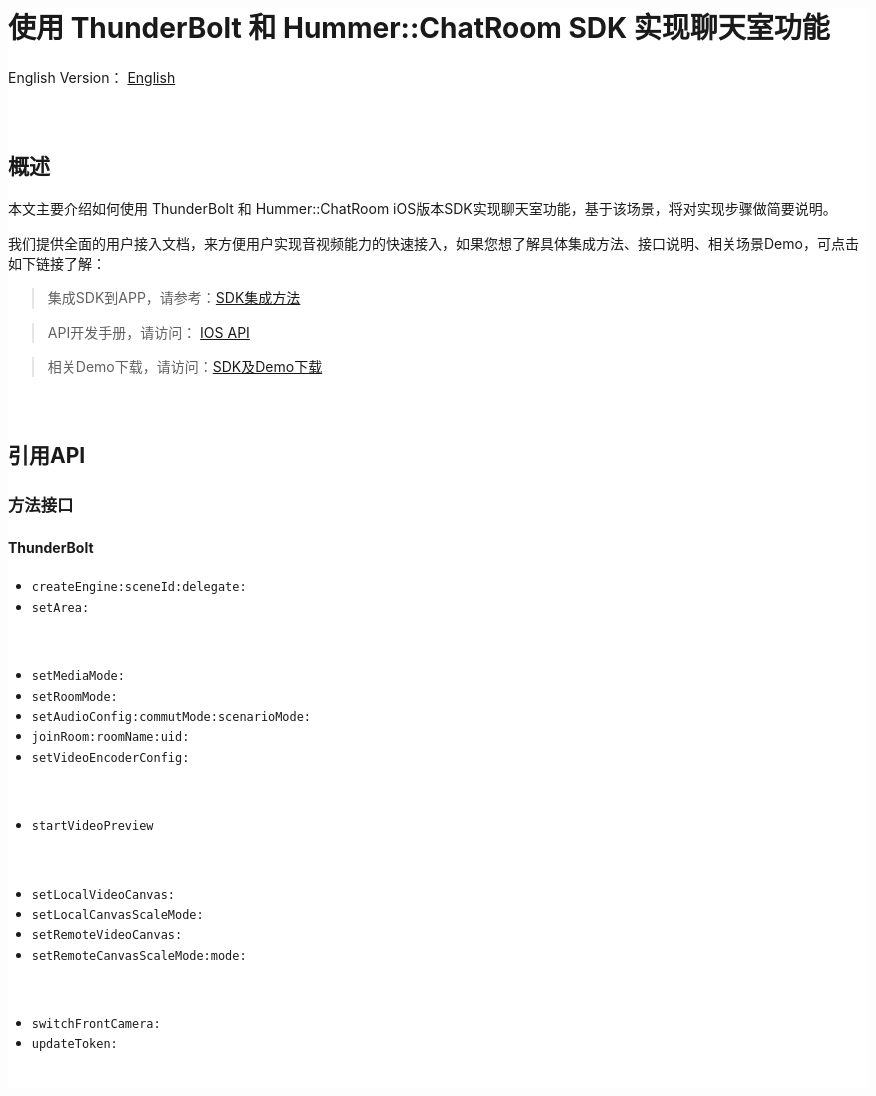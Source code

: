 使用 ThunderBolt 和 Hummer::ChatRoom SDK 实现聊天室功能
======================================

English Version： [English](README.md)

<br />

概述
-------------------------------------------------------------
本文主要介绍如何使用 ThunderBolt 和 Hummer::ChatRoom iOS版本SDK实现聊天室功能，基于该场景，将对实现步骤做简要说明。

我们提供全面的用户接入文档，来方便用户实现音视频能力的快速接入，如果您想了解具体集成方法、接口说明、相关场景Demo，可点击如下链接了解：

> 集成SDK到APP，请参考：[SDK集成方法](https://docs.aivacom.com/cloud/cn/product_category/rtc_service/rt_video_interaction/integration_and_start/integration_and_start_ios.html)

> API开发手册，请访问： [IOS API](https://docs.aivacom.com/cloud/cn/product_category/rtc_service/rt_video_interaction/api/iOS/v2.7.0/category.html)

> 相关Demo下载，请访问：[SDK及Demo下载](https://docs.aivacom.com/download)

<br />
   
引用API
-------------------------------------------------------------

### 方法接口

#### ThunderBolt

* `createEngine:sceneId:delegate:`
* `setArea:`

<br />

* `setMediaMode:`
* `setRoomMode:`
* `setAudioConfig:commutMode:scenarioMode:`
* `joinRoom:roomName:uid:`  
* `setVideoEncoderConfig:`

<br />

* `startVideoPreview`

<br />

* `setLocalVideoCanvas:`
* `setLocalCanvasScaleMode:`
* `setRemoteVideoCanvas:`
* `setRemoteCanvasScaleMode:mode:`   

<br />

* `switchFrontCamera:`   
* `updateToken:`   

<br />
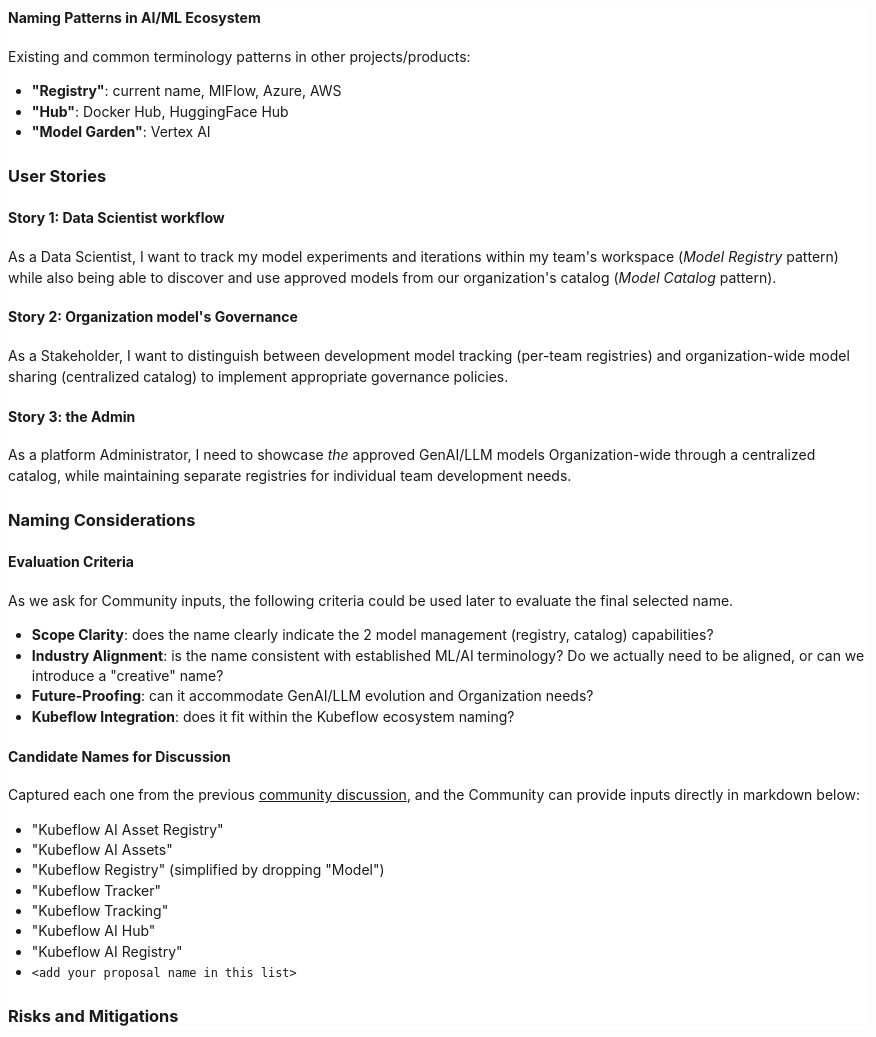 #### Naming Patterns in AI/ML Ecosystem

Existing and common terminology patterns in other projects/products:

- **"Registry"**: current name, MlFlow, Azure, AWS
- **"Hub"**: Docker Hub, HuggingFace Hub
- **"Model Garden"**: Vertex AI

### User Stories

#### Story 1: Data Scientist workflow
As a Data Scientist, I want to track my model experiments and iterations within my team's workspace (_Model Registry_ pattern) while also being able to discover and use approved models from our organization's catalog (_Model Catalog_ pattern).

#### Story 2: Organization model's Governance
As a Stakeholder, I want to distinguish between development model tracking (per-team registries) and organization-wide model sharing (centralized catalog) to implement appropriate governance policies.

#### Story 3: the Admin
As a platform Administrator, I need to showcase _the_ approved GenAI/LLM models Organization-wide through a centralized catalog, while maintaining separate registries for individual team development needs.

### Naming Considerations

#### Evaluation Criteria

As we ask for Community inputs, the following criteria could be used later to evaluate the final selected name.

- **Scope Clarity**: does the name clearly indicate the 2 model management (registry, catalog) capabilities?
- **Industry Alignment**: is the name consistent with established ML/AI terminology? Do we actually need to be aligned, or can we introduce a "creative" name?
- **Future-Proofing**: can it accommodate GenAI/LLM evolution and Organization needs?
- **Kubeflow Integration**: does it fit within the Kubeflow ecosystem naming?

#### Candidate Names for Discussion

Captured each one from the previous [community discussion](https://github.com/kubeflow/community/pull/892#discussion_r2263804358), and the Community can provide inputs directly in markdown below:

- "Kubeflow AI Asset Registry"
- "Kubeflow AI Assets"
- "Kubeflow Registry" (simplified by dropping "Model")
- "Kubeflow Tracker"
- "Kubeflow Tracking"
- "Kubeflow AI Hub"
- "Kubeflow AI Registry"
- `<add your proposal name in this list>`

### Risks and Mitigations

········

* _WORK REQUIRED_
When you copy the listing, keep every line exactly as it is but leave out all images.

* _TASK RESULT_
Source code

: 使用 ThunderBolt 和 Hummer::ChatRoom SDK 实现聊天室功能
======================================

English Version： [English](README.md)

<br />

概述
-------------------------------------------------------------
本文主要介绍如何使用 ThunderBolt 和 Hummer::ChatRoom iOS版本SDK实现聊天室功能，基于该场景，将对实现步骤做简要说明。

我们提供全面的用户接入文档，来方便用户实现音视频能力的快速接入，如果您想了解具体集成方法、接口说明、相关场景Demo，可点击如下链接了解：

> 集成SDK到APP，请参考：[SDK集成方法](https://docs.aivacom.com/cloud/cn/product_category/rtc_service/rt_video_interaction/integration_and_start/integration_and_start_ios.html)

> API开发手册，请访问： [IOS API](https://docs.aivacom.com/cloud/cn/product_category/rtc_service/rt_video_interaction/api/iOS/v2.7.0/category.html)

> 相关Demo下载，请访问：[SDK及Demo下载](https://docs.aivacom.com/download)

<br />
   
引用API
-------------------------------------------------------------

### 方法接口

#### ThunderBolt

* `createEngine:sceneId:delegate:`
* `setArea:`

<br />

* `setMediaMode:`
* `setRoomMode:`
* `setAudioConfig:commutMode:scenarioMode:`
* `joinRoom:roomName:uid:`  
* `setVideoEncoderConfig:`

<br />

* `startVideoPreview`

<br />

* `setLocalVideoCanvas:`
* `setLocalCanvasScaleMode:`
* `setRemoteVideoCanvas:`
* `setRemoteCanvasScaleMode:mode:`   

<br />

* `switchFrontCamera:`   
* `updateToken:`   

<br />
 #### Naming Patterns in AI/ML Ecosystem

Existing and common terminology patterns in other projects/products:

- **"Registry"**: current name, MlFlow, Azure, AWS
- **"Hub"**: Docker Hub, HuggingFace Hub
- **"Model Garden"**: Vertex AI

### User Stories

#### Story 1: Data Scientist workflow
As a Data Scientist, I want to track my model experiments and iterations within my team's workspace (_Model Registry_ pattern) while also being able to discover and use approved models from our organization's catalog (_Model Catalog_ pattern).

#### Story 2: Organization model's Governance
As a Stakeholder, I want to distinguish between development model tracking (per-team registries) and organization-wide model sharing (centralized catalog) to implement appropriate governance policies.

#### Story 3: the Admin
As a platform Administrator, I need to showcase _the_ approved GenAI/LLM models Organization-wide through a centralized catalog, while maintaining separate registries for individual team development needs.

### Naming Considerations

#### Evaluation Criteria

As we ask for Community inputs, the following criteria could be used later to evaluate the final selected name.

- **Scope Clarity**: does the name clearly indicate the 2 model management (registry, catalog) capabilities?
- **Industry Alignment**: is the name consistent with established ML/AI terminology? Do we actually need to be aligned, or can we introduce a "creative" name?
- **Future-Proofing**: can it accommodate GenAI/LLM evolution and Organization needs?
- **Kubeflow Integration**: does it fit within the Kubeflow ecosystem naming?

#### Candidate Names for Discussion

Captured each one from the previous [community discussion](https://github.com/kubeflow/community/pull/892#discussion_r2263804358), and the Community can provide inputs directly in markdown below:

- "Kubeflow AI Asset Registry"
- "Kubeflow AI Assets"
- "Kubeflow Registry" (simplified by dropping "Model")
- "Kubeflow Tracker"
- "Kubeflow Tracking"
- "Kubeflow AI Hub"
- "Kubeflow AI Registry"
- `<add your proposal name in this list>`

### Risks and Mitigations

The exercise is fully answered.